Combination Immunotherapy with Clinical-Scale Enriched Human γδ T cells, hu14.18 Antibody, and the Immunocytokine Fc-IL7 in Disseminated Neuroblastoma

Abstract
Purpose: To evaluate a combined cellular and humoral immunotherapy regimen in a mouse model of disseminated human neuroblastoma. We tested combinations of clinical-grade, isolated human γδ T cells with the humanized anti-GD2 antibody hu14.18 and a novel fusion cytokine, Fc-IL7. Experimental Design: γδ T cells were large-scale enriched from leukapheresis product obtained from granulocyte colony-stimulating factor–mobilized donors. γδ T cell cytotoxicity was tested in a europium-TDA release assay. The effect of Fc-IL7 on γδ T-cell survival in vitro was assessed by flow cytometry. NOD.CB17-Prkdcscid/J mice received 1 × 106 NB-1691 neuroblastoma cells via the tail vein 5 to 6 days before therapy began.
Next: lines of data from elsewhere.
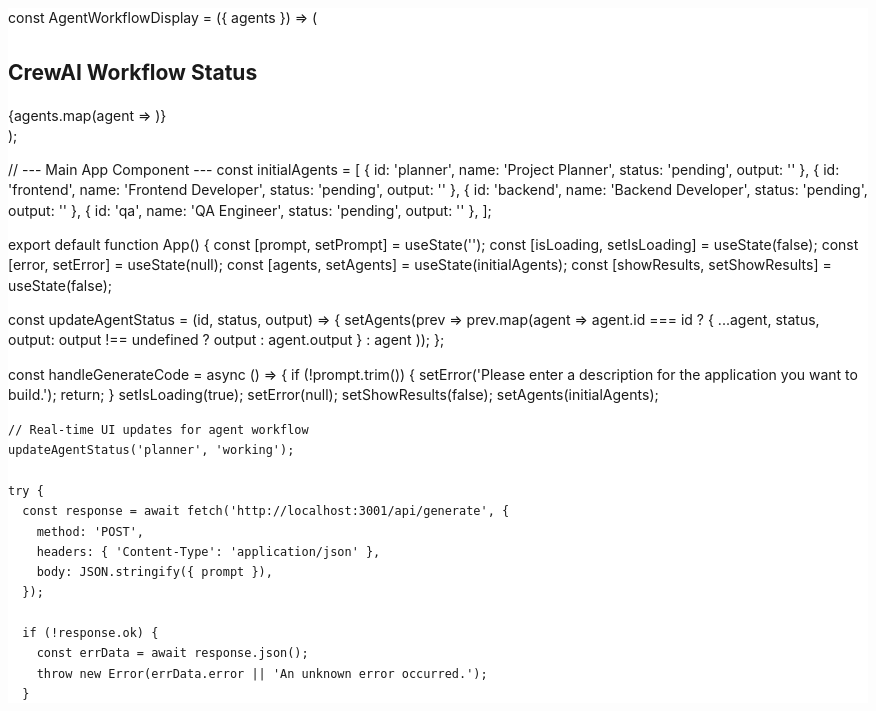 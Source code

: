 const AgentWorkflowDisplay = ({ agents }) => (
  <div className="w-full">
    <h2 className="text-2xl font-bold text-center mb-6 text-slate-700">CrewAI Workflow Status</h2>
    <div className="grid grid-cols-1 md:grid-cols-2 lg:grid-cols-4 gap-6">
      {agents.map(agent => <AgentCard key={agent.id} agent={agent} />)}
    </div>
  </div>
);

// --- Main App Component ---
const initialAgents = [
  { id: 'planner', name: 'Project Planner', status: 'pending', output: '' },
  { id: 'frontend', name: 'Frontend Developer', status: 'pending', output: '' },
  { id: 'backend', name: 'Backend Developer', status: 'pending', output: '' },
  { id: 'qa', name: 'QA Engineer', status: 'pending', output: '' },
];

export default function App() {
  const [prompt, setPrompt] = useState('');
  const [isLoading, setIsLoading] = useState(false);
  const [error, setError] = useState(null);
  const [agents, setAgents] = useState(initialAgents);
  const [showResults, setShowResults] = useState(false);

  const updateAgentStatus = (id, status, output) => {
    setAgents(prev => prev.map(agent =>
      agent.id === id ? { ...agent, status, output: output !== undefined ? output : agent.output } : agent
    ));
  };
  
  const handleGenerateCode = async () => {
    if (!prompt.trim()) {
      setError('Please enter a description for the application you want to build.');
      return;
    }
    setIsLoading(true);
    setError(null);
    setShowResults(false);
    setAgents(initialAgents);

    // Real-time UI updates for agent workflow
    updateAgentStatus('planner', 'working');

    try {
      const response = await fetch('http://localhost:3001/api/generate', {
        method: 'POST',
        headers: { 'Content-Type': 'application/json' },
        body: JSON.stringify({ prompt }),
      });

      if (!response.ok) {
        const errData = await response.json();
        throw new Error(errData.error || 'An unknown error occurred.');
      }
       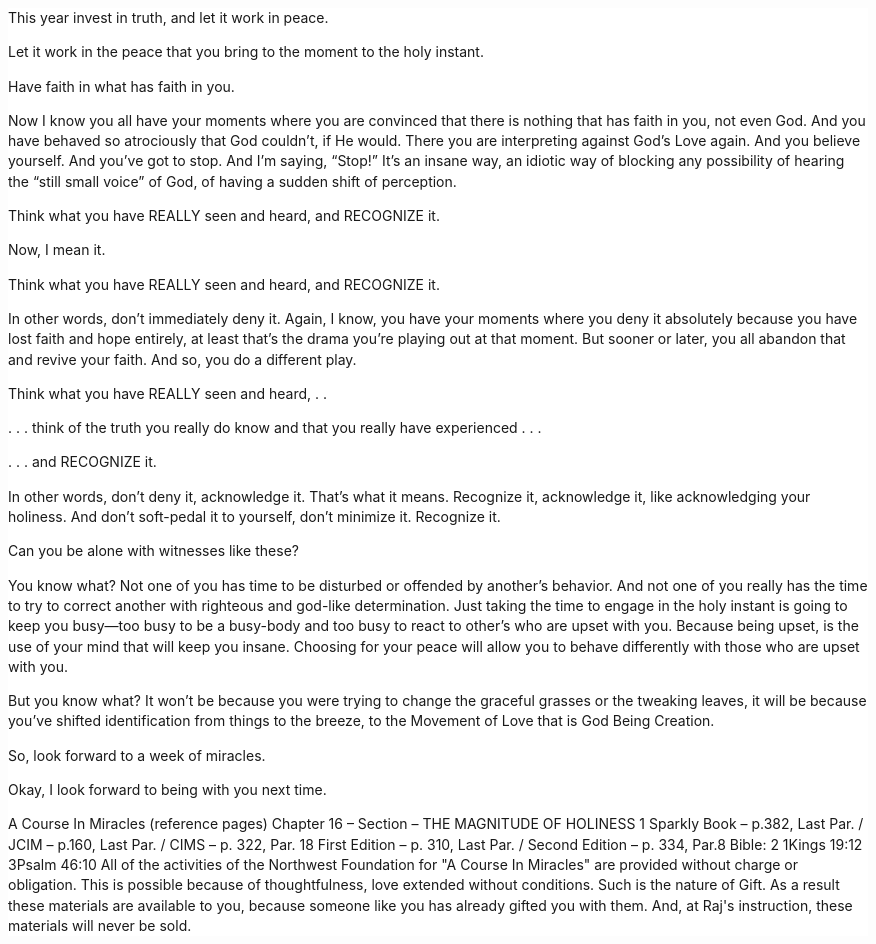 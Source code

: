 This year invest in truth, and let it work in peace. 

Let it work in the peace that you bring to the moment to the holy instant.

Have faith in what has faith in you. 

Now I know you all have your moments where you are convinced that there is nothing that has faith in you, not even God.  And you have behaved so  atrociously that God couldn’t, if He would.  There you are interpreting against God’s Love again.  And you believe yourself.  And you’ve got to stop.  And I’m saying, “Stop!”  It’s an insane way, an idiotic way of blocking any possibility of hearing the “still small voice” of God, of having a sudden shift of perception.

Think what you have REALLY seen and heard, and RECOGNIZE it. 

Now, I mean it.  

Think what you have REALLY seen and heard, and RECOGNIZE it. 

In other words, don’t immediately deny it.  Again, I know, you have your moments where you deny it absolutely because you have lost faith and hope entirely, at least that’s the drama you’re playing out at that moment.  But sooner or later, you all abandon that and revive your faith.  And so, you do a different play.

Think what you have REALLY seen and heard, . .

. . . think  of  the  truth  you really do know and that you really have experienced . . .

. . . and RECOGNIZE it. 

In other words, don’t deny it, acknowledge it.  That’s what it means.  Recognize it, acknowledge it, like acknowledging your holiness.  And don’t soft-pedal it to yourself, don’t minimize it.  Recognize it.

Can you be alone with witnesses like these?

You know what?  Not one of you has time to be disturbed or offended by another’s behavior.  And not one of you really has the time to try to correct another with righteous and god-like determination.  Just taking the time to engage in the holy instant is going to keep you busy—too busy to be a busy-body and too busy to react to other’s who are upset with you.  Because being upset, is the use of your mind that will keep you insane.  Choosing for your peace will allow you to behave differently with those who are upset with you.  

But you know what?  It won’t be because you were trying to change the graceful grasses or the tweaking leaves, it will be because you’ve shifted identification from things to the breeze, to the Movement of Love that is God Being Creation.  

So, look forward to a week of miracles.

Okay, I look forward to being with you next time.











A Course In Miracles (reference pages)
Chapter 16 – Section – THE MAGNITUDE OF HOLINESS
1 Sparkly Book – p.382, Last Par.  /  JCIM –  p.160,  Last Par.  /  CIMS – p. 322, Par. 18
First Edition – p. 310, Last Par.  /  Second Edition – p. 334, Par.8
Bible: 2  1Kings 19:12
3Psalm 46:10
All of the activities of the Northwest Foundation for "A Course In Miracles" are provided without charge or obligation.  This is possible because of thoughtfulness, love extended without conditions.  Such is the nature of Gift.  As a result these materials are available to you, because someone like you has already gifted you with them.
And, at Raj's instruction, these materials will never be sold.
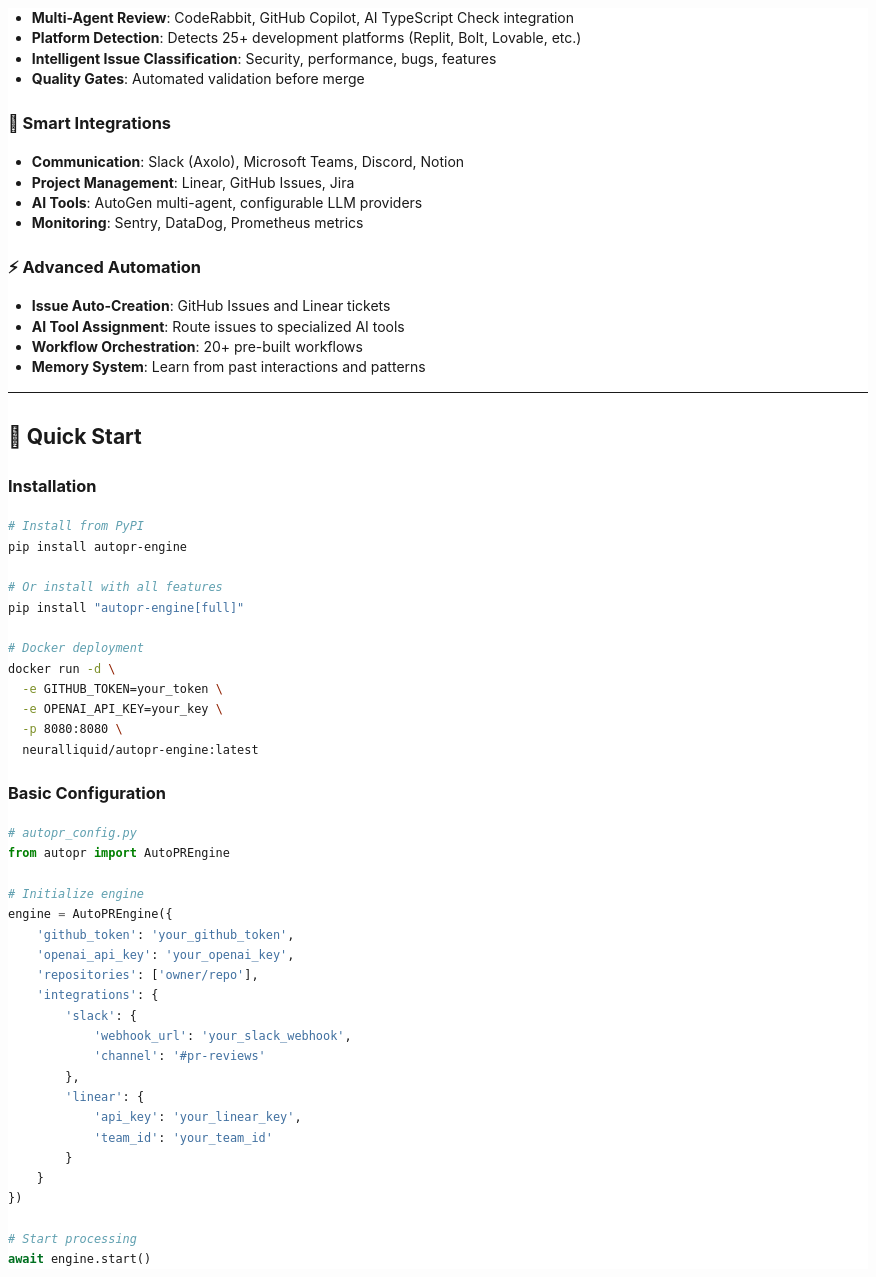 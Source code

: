 - **Multi-Agent Review**: CodeRabbit, GitHub Copilot, AI TypeScript Check integration
- **Platform Detection**: Detects 25+ development platforms (Replit, Bolt, Lovable, etc.)
- **Intelligent Issue Classification**: Security, performance, bugs, features
- **Quality Gates**: Automated validation before merge

### **🔗 Smart Integrations**

- **Communication**: Slack (Axolo), Microsoft Teams, Discord, Notion
- **Project Management**: Linear, GitHub Issues, Jira
- **AI Tools**: AutoGen multi-agent, configurable LLM providers
- **Monitoring**: Sentry, DataDog, Prometheus metrics

### **⚡ Advanced Automation**

- **Issue Auto-Creation**: GitHub Issues and Linear tickets
- **AI Tool Assignment**: Route issues to specialized AI tools
- **Workflow Orchestration**: 20+ pre-built workflows
- **Memory System**: Learn from past interactions and patterns

---

## 🚀 **Quick Start**

### **Installation**

```bash
# Install from PyPI
pip install autopr-engine

# Or install with all features
pip install "autopr-engine[full]"

# Docker deployment
docker run -d \
  -e GITHUB_TOKEN=your_token \
  -e OPENAI_API_KEY=your_key \
  -p 8080:8080 \
  neuralliquid/autopr-engine:latest
```

### **Basic Configuration**

```python
# autopr_config.py
from autopr import AutoPREngine

# Initialize engine
engine = AutoPREngine({
    'github_token': 'your_github_token',
    'openai_api_key': 'your_openai_key',
    'repositories': ['owner/repo'],
    'integrations': {
        'slack': {
            'webhook_url': 'your_slack_webhook',
            'channel': '#pr-reviews'
        },
        'linear': {
            'api_key': 'your_linear_key',
            'team_id': 'your_team_id'
        }
    }
})

# Start processing
await engine.start()
``` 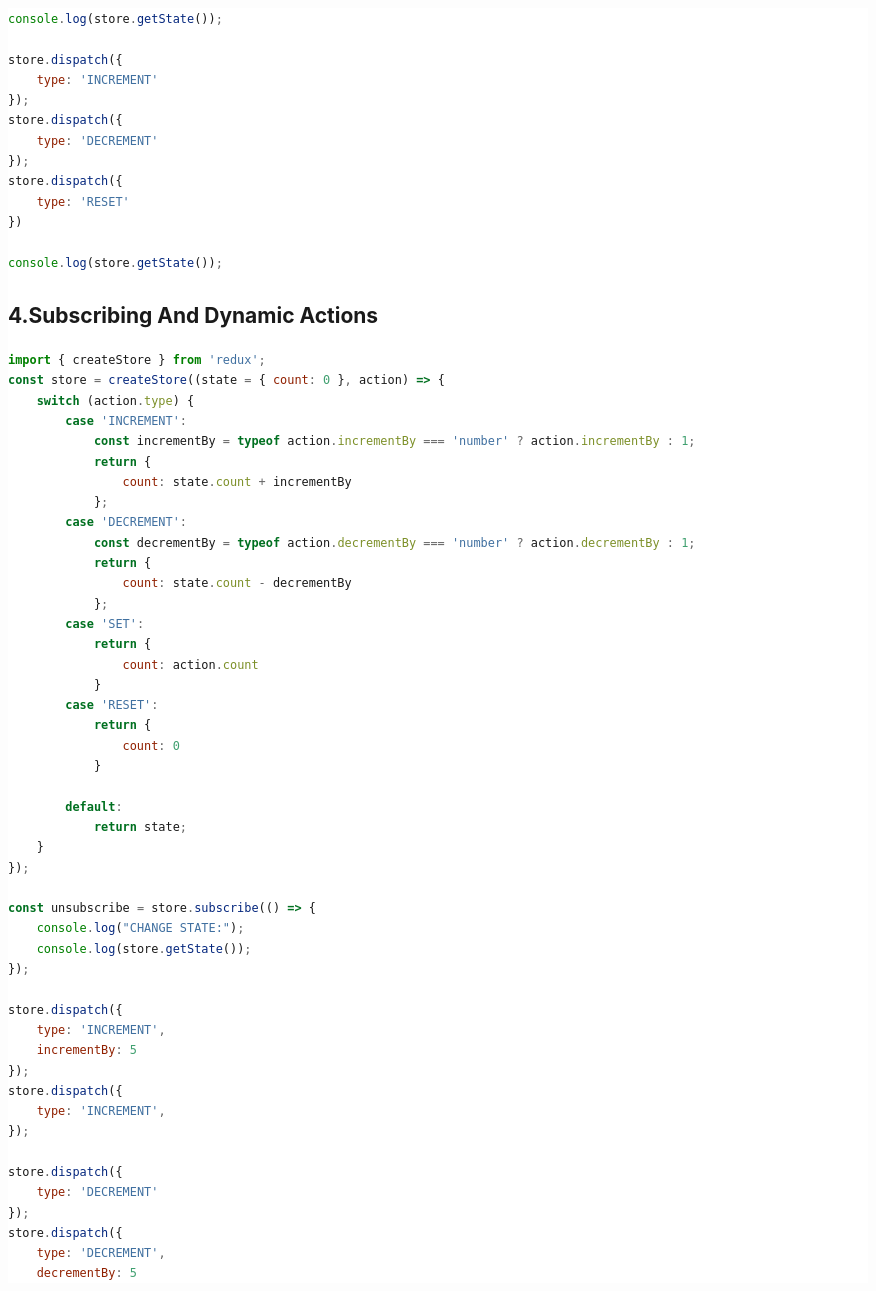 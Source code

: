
``` javascript
console.log(store.getState());

store.dispatch({
    type: 'INCREMENT'
});
store.dispatch({
    type: 'DECREMENT'
});
store.dispatch({
    type: 'RESET'
})

console.log(store.getState());
```
## 4.Subscribing And Dynamic Actions
``` javascript
import { createStore } from 'redux';
const store = createStore((state = { count: 0 }, action) => {
    switch (action.type) {
        case 'INCREMENT':
            const incrementBy = typeof action.incrementBy === 'number' ? action.incrementBy : 1;
            return {
                count: state.count + incrementBy
            };
        case 'DECREMENT':
            const decrementBy = typeof action.decrementBy === 'number' ? action.decrementBy : 1;
            return {
                count: state.count - decrementBy
            };
        case 'SET':
            return {
                count: action.count
            }
        case 'RESET':
            return {
                count: 0
            }

        default:
            return state;
    }
});

const unsubscribe = store.subscribe(() => {
    console.log("CHANGE STATE:");
    console.log(store.getState());
});

store.dispatch({
    type: 'INCREMENT',
    incrementBy: 5
});
store.dispatch({
    type: 'INCREMENT',
});

store.dispatch({
    type: 'DECREMENT'
});
store.dispatch({
    type: 'DECREMENT',
    decrementBy: 5
```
Treatment, for five consecutive weeks, consisted of injections of 1 × 106 γδ T cells weekly, 1 × 106 γδ T cells weekly, and 20 μg hu14.18 antibody four times per week, or 1 × 106 γδ T cells weekly with 20 μg hu14.18 antibody four times per week, and 20 μg Fc-IL7 once weekly. Results: The natural cytotoxicity of γδ T cells to NB-1691 cells in vitro was dramatically enhanced by hu14.18 antibody. Fc-IL7 effectively kept cultured γδ T cells viable. Combination therapy with γδ T cells and hu14.18 antibody significantly enhanced survival (P = 0.001), as did treatment with γδ T cells, hu14.18 antibody, and Fc-IL7 (P = 0.005). Inclusion of Fc-IL7 offered an additional survival benefit (P = 0.04). Conclusions: We have shown a new and promising immunotherapy regimen for neuroblastoma that requires clinical evaluation. Our approach might also serve as a therapeutic model for other malignancies.